In the listing below, the line containing "The project is" marks the end; copy exactly every line from the first through that one.

MATERIAL SHOWN —

==========

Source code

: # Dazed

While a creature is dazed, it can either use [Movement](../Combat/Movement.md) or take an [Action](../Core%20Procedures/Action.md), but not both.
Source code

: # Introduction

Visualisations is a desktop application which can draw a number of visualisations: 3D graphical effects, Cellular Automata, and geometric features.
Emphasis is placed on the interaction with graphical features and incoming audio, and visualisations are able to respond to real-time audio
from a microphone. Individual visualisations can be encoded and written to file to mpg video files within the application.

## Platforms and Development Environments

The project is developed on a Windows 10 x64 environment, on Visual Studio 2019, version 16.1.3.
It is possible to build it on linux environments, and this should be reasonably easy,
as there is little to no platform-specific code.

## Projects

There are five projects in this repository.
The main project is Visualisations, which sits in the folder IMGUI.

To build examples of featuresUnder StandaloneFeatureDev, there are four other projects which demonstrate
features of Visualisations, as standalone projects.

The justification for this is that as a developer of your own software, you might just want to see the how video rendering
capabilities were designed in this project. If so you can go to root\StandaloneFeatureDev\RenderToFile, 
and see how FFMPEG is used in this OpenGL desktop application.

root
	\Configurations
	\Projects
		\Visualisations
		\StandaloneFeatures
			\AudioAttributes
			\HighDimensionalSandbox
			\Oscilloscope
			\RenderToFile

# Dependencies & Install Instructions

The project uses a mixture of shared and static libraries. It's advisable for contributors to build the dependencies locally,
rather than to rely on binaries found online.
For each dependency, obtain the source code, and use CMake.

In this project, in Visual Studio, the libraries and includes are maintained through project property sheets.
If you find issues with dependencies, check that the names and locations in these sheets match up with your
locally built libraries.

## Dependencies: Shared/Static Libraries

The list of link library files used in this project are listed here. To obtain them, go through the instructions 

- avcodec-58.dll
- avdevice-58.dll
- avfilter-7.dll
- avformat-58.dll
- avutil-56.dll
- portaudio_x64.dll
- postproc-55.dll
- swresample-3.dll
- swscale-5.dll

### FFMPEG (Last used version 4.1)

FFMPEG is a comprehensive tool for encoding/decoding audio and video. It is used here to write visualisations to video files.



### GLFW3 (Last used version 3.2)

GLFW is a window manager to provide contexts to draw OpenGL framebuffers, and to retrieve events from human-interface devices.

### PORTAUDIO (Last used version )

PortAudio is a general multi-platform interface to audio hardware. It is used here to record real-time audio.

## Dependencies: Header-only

==========

ANSWER TO THIS TASK —
Source code

: # Dazed

While a creature is dazed, it can either use [Movement](../Combat/Movement.md) or take an [Action](../Core%20Procedures/Action.md), but not both.
Source code

: # Introduction

Visualisations is a desktop application which can draw a number of visualisations: 3D graphical effects, Cellular Automata, and geometric features.
Emphasis is placed on the interaction with graphical features and incoming audio, and visualisations are able to respond to real-time audio
from a microphone. Individual visualisations can be encoded and written to file to mpg video files within the application.

## Platforms and Development Environments

The project is developed on a Windows 10 x64 environment, on Visual Studio 2019, version 16.1.3.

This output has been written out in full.